The problem |
Please output all the entries word for word, without the pictures.

Pictures paired with source code

== == ==

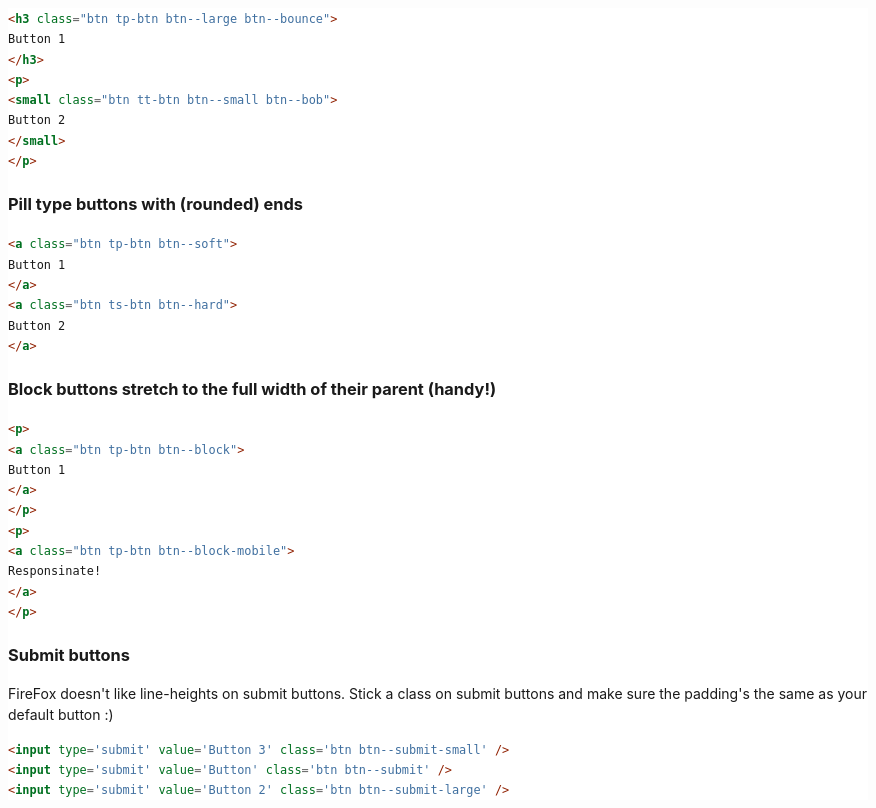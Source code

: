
 ```html
<h3 class="btn tp-btn btn--large btn--bounce">
Button 1
</h3>
<p>
<small class="btn tt-btn btn--small btn--bob">
Button 2
</small>
</p>
```




### Pill type buttons with (rounded) ends

```html
<a class="btn tp-btn btn--soft">
Button 1
</a>
<a class="btn ts-btn btn--hard">
Button 2
</a>
```




### Block buttons stretch to the full width of their parent (handy!)

```html
<p>
<a class="btn tp-btn btn--block">
Button 1
</a>
</p>
<p>
<a class="btn tp-btn btn--block-mobile">
Responsinate!
</a>
</p>
```




### Submit buttons

FireFox doesn't like line-heights on submit buttons. Stick a class on submit
buttons and make sure the padding's the same as your default button :)

```html
<input type='submit' value='Button 3' class='btn btn--submit-small' />
<input type='submit' value='Button' class='btn btn--submit' />
<input type='submit' value='Button 2' class='btn btn--submit-large' />
```
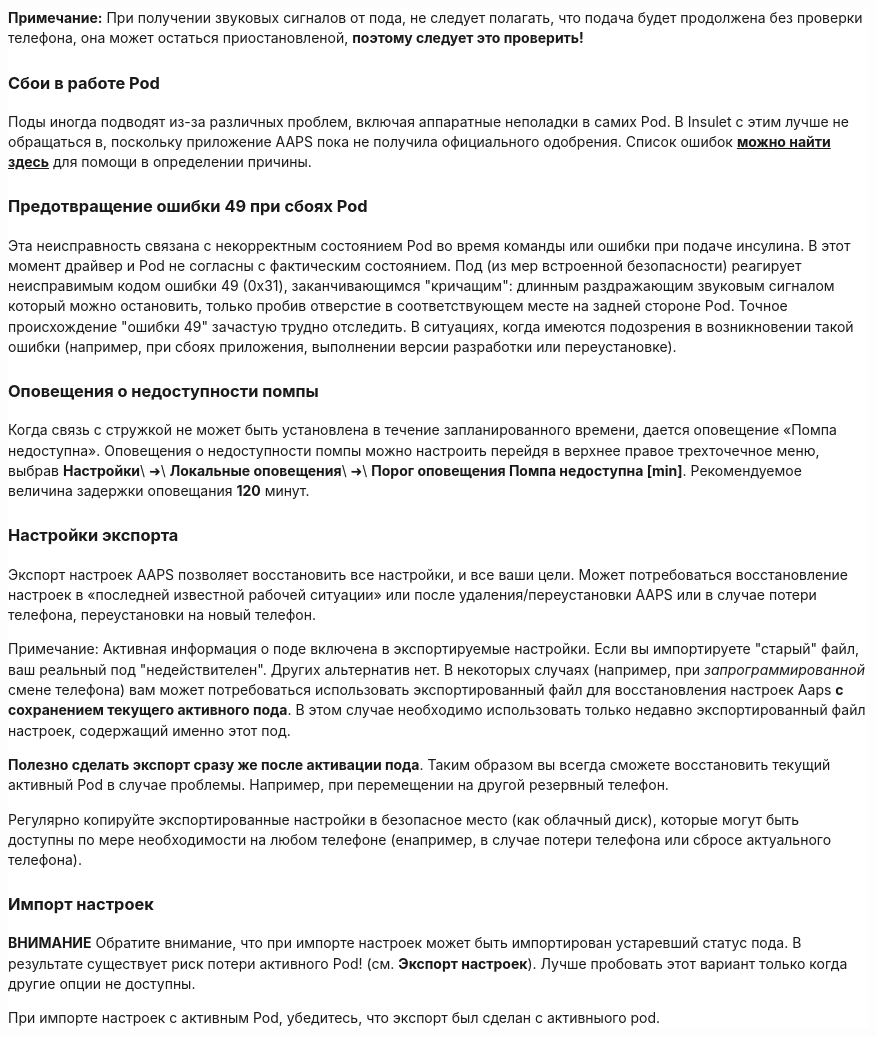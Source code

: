 **Примечание:** При получении звуковых сигналов от пода, не следует полагать, что подача будет продолжена без проверки телефона, она может остаться приостановленой, **поэтому следует это проверить!**

### Сбои в работе Pod

Поды иногда подводят из-за различных проблем, включая аппаратные неполадки в самих Pod. В Insulet с этим лучше не обращаться в, поскольку приложение AAPS пока не получила официального одобрения. Список ошибок [**можно найти здесь**](https://github.com/openaps/openomni/wiki/Fault-event-codes) для помощи в определении причины.

### Предотвращение ошибки 49 при сбоях Pod

Эта неисправность связана с некорректным состоянием Pod во время команды или ошибки при подаче инсулина. В этот момент драйвер и Pod не согласны с фактическим состоянием. Под (из мер встроенной безопасности) реагирует неисправимым кодом ошибки 49 (0x31), заканчивающимся "кричащим": длинным раздражающим звуковым сигналом который можно остановить, только пробив отверстие в соответствующем месте на задней стороне Pod. Точное происхождение "ошибки 49" зачастую трудно отследить. В ситуациях, когда имеются подозрения в возникновении такой ошибки (например, при сбоях приложения, выполнении версии разработки или переустановке).

### Оповещения о недоступности помпы

Когда связь с стружкой не может быть установлена в течение запланированного времени, дается оповещение «Помпа недоступна». Оповещения о недоступности помпы можно настроить перейдя в верхнее правое трехточечное меню, выбрав **Настройки**\ ➜\ **Локальные оповещения**\ ➜\ **Порог оповещения Помпа недоступна [min]**. Рекомендуемое величина задержки оповещания **120** минут.

### Настройки экспорта

Экспорт настроек AAPS позволяет восстановить все настройки, и все ваши цели. Может потребоваться восстановление настроек в «последней известной рабочей ситуации» или после удаления/переустановки AAPS или в случае потери телефона, переустановки на новый телефон.

Примечание: Активная информация о поде включена в экспортируемые настройки. Если вы импортируете "старый" файл, ваш реальный под "недействителен". Других альтернатив нет. В некоторых случаях (например, при _запрограммированной_ смене телефона) вам может потребоваться использовать экспортированный файл для восстановления настроек Aaps **с сохранением текущего активного пода**. В этом случае необходимо использовать только недавно экспортированный файл настроек, содержащий именно этот под.

**Полезно сделать экспорт сразу же после активации пода**. Таким образом вы всегда сможете восстановить текущий активный Pod в случае проблемы. Например, при перемещении на другой резервный телефон.

Регулярно копируйте экспортированные настройки в безопасное место (как облачный диск), которые могут быть доступны по мере необходимости на любом телефоне (eнапример, в случае потери телефона или сбросе актуального телефона).

### Импорт настроек

**ВНИМАНИЕ** Обратите внимание, что при импорте настроек может быть импортирован устаревший статус пода. В результате существует риск потери активного Pod! (см. **Экспорт настроек**). Лучше пробовать этот вариант только когда другие опции не доступны.

При импорте настроек с активным Pod, убедитесь, что экспорт был сделан с активныого pod.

== == ==

Answer to the exercise |
Source code

:
 ```html
<h3 class="btn tp-btn btn--large btn--bounce">
Button 1
</h3>
<p>
<small class="btn tt-btn btn--small btn--bob">
Button 2
</small>
</p>
```




### Pill type buttons with (rounded) ends

```html
<a class="btn tp-btn btn--soft">
Button 1
</a>
<a class="btn ts-btn btn--hard">
Button 2
</a>
```




### Block buttons stretch to the full width of their parent (handy!)

```html
<p>
<a class="btn tp-btn btn--block">
Button 1
</a>
</p>
<p>
<a class="btn tp-btn btn--block-mobile">
Responsinate!
</a>
</p>
```




### Submit buttons

FireFox doesn't like line-heights on submit buttons. Stick a class on submit
buttons and make sure the padding's the same as your default button :)

```html
<input type='submit' value='Button 3' class='btn btn--submit-small' />
<input type='submit' value='Button' class='btn btn--submit' />
<input type='submit' value='Button 2' class='btn btn--submit-large' />
```
Source code

: **Примечание:** При получении звуковых сигналов от пода, не следует полагать, что подача будет продолжена без проверки телефона, она может остаться приостановленой, **поэтому следует это проверить!**

### Сбои в работе Pod

Поды иногда подводят из-за различных проблем, включая аппаратные неполадки в самих Pod. В Insulet с этим лучше не обращаться в, поскольку приложение AAPS пока не получила официального одобрения. Список ошибок [**можно найти здесь**](https://github.com/openaps/openomni/wiki/Fault-event-codes) для помощи в определении причины.

### Предотвращение ошибки 49 при сбоях Pod

Эта неисправность связана с некорректным состоянием Pod во время команды или ошибки при подаче инсулина. В этот момент драйвер и Pod не согласны с фактическим состоянием. Под (из мер встроенной безопасности) реагирует неисправимым кодом ошибки 49 (0x31), заканчивающимся "кричащим": длинным раздражающим звуковым сигналом который можно остановить, только пробив отверстие в соответствующем месте на задней стороне Pod. Точное происхождение "ошибки 49" зачастую трудно отследить. В ситуациях, когда имеются подозрения в возникновении такой ошибки (например, при сбоях приложения, выполнении версии разработки или переустановке).

### Оповещения о недоступности помпы

Когда связь с стружкой не может быть установлена в течение запланированного времени, дается оповещение «Помпа недоступна». Оповещения о недоступности помпы можно настроить перейдя в верхнее правое трехточечное меню, выбрав **Настройки**\ ➜\ **Локальные оповещения**\ ➜\ **Порог оповещения Помпа недоступна [min]**. Рекомендуемое величина задержки оповещания **120** минут.

### Настройки экспорта

Экспорт настроек AAPS позволяет восстановить все настройки, и все ваши цели. Может потребоваться восстановление настроек в «последней известной рабочей ситуации» или после удаления/переустановки AAPS или в случае потери телефона, переустановки на новый телефон.

Примечание: Активная информация о поде включена в экспортируемые настройки. Если вы импортируете "старый" файл, ваш реальный под "недействителен". Других альтернатив нет. В некоторых случаях (например, при _запрограммированной_ смене телефона) вам может потребоваться использовать экспортированный файл для восстановления настроек Aaps **с сохранением текущего активного пода**. В этом случае необходимо использовать только недавно экспортированный файл настроек, содержащий именно этот под.

**Полезно сделать экспорт сразу же после активации пода**. Таким образом вы всегда сможете восстановить текущий активный Pod в случае проблемы. Например, при перемещении на другой резервный телефон.

Регулярно копируйте экспортированные настройки в безопасное место (как облачный диск), которые могут быть доступны по мере необходимости на любом телефоне (eнапример, в случае потери телефона или сбросе актуального телефона).

### Импорт настроек

**ВНИМАНИЕ** Обратите внимание, что при импорте настроек может быть импортирован устаревший статус пода. В результате существует риск потери активного Pod! (см. **Экспорт настроек**). Лучше пробовать этот вариант только когда другие опции не доступны.

При импорте настроек с активным Pod, убедитесь, что экспорт был сделан с активныого pod.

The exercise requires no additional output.